About this exercise ▸ Copy every line of the material below exactly.

═══ Records shown

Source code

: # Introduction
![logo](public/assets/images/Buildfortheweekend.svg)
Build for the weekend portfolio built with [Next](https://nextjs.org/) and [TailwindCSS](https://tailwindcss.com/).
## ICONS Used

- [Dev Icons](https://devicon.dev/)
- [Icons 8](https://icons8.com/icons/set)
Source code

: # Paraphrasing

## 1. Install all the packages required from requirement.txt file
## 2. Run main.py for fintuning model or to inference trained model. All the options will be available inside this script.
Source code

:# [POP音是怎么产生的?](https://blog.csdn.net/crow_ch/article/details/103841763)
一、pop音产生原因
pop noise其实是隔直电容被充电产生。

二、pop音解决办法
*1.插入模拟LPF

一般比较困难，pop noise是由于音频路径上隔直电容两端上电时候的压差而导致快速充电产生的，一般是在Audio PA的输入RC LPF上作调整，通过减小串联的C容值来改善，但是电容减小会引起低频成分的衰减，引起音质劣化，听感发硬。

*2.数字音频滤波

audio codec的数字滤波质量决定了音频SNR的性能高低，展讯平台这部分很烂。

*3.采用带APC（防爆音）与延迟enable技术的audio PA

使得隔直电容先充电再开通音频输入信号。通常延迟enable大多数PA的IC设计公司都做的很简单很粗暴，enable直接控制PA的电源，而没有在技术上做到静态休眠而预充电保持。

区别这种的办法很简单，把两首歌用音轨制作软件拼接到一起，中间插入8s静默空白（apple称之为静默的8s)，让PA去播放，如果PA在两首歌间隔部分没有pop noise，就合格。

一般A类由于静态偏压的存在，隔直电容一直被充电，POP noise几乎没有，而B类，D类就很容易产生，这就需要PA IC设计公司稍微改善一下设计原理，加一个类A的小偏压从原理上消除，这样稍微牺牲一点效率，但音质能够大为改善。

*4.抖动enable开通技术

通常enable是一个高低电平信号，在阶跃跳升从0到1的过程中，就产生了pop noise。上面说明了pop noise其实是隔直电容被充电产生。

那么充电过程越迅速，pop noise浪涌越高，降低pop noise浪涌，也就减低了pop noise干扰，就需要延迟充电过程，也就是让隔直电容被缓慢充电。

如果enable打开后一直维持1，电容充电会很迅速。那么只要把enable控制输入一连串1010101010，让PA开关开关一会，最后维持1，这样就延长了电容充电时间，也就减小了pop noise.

══════

Expected answer ▸
Source code

: # Introduction
![logo](public/assets/images/Buildfortheweekend.svg)
Build for the weekend portfolio built with [Next](https://nextjs.org/) and [TailwindCSS](https://tailwindcss.com/).
## ICONS Used

- [Dev Icons](https://devicon.dev/)
- [Icons 8](https://icons8.com/icons/set)
Source code

: # Paraphrasing

## 1. Install all the packages required from requirement.txt file
## 2. Run main.py for fintuning model or to inference trained model. All the options will be available inside this script.
Source code

:# [POP音是怎么产生的?](https://blog.csdn.net/crow_ch/article/details/103841763)
一、pop音产生原因
pop noise其实是隔直电容被充电产生。

二、pop音解决办法
*1.插入模拟LPF

一般比较困难，pop noise是由于音频路径上隔直电容两端上电时候的压差而导致快速充电产生的，一般是在Audio PA的输入RC LPF上作调整，通过减小串联的C容值来改善，但是电容减小会引起低频成分的衰减，引起音质劣化，听感发硬。

*2.数字音频滤波

audio codec的数字滤波质量决定了音频SNR的性能高低，展讯平台这部分很烂。

*3.采用带APC（防爆音）与延迟enable技术的audio PA

使得隔直电容先充电再开通音频输入信号。通常延迟enable大多数PA的IC设计公司都做的很简单很粗暴，enable直接控制PA的电源，而没有在技术上做到静态休眠而预充电保持。

区别这种的办法很简单，把两首歌用音轨制作软件拼接到一起，中间插入8s静默空白（apple称之为静默的8s)，让PA去播放，如果PA在两首歌间隔部分没有pop noise，就合格。

一般A类由于静态偏压的存在，隔直电容一直被充电，POP noise几乎没有，而B类，D类就很容易产生，这就需要PA IC设计公司稍微改善一下设计原理，加一个类A的小偏压从原理上消除，这样稍微牺牲一点效率，但音质能够大为改善。

*4.抖动enable开通技术

通常enable是一个高低电平信号，在阶跃跳升从0到1的过程中，就产生了pop noise。上面说明了pop noise其实是隔直电容被充电产生。

那么充电过程越迅速，pop noise浪涌越高，降低pop noise浪涌，也就减低了pop noise干扰，就需要延迟充电过程，也就是让隔直电容被缓慢充电。

如果enable打开后一直维持1，电容充电会很迅速。那么只要把enable控制输入一连串1010101010，让PA开关开关一会，最后维持1，这样就延长了电容充电时间，也就减小了pop noise.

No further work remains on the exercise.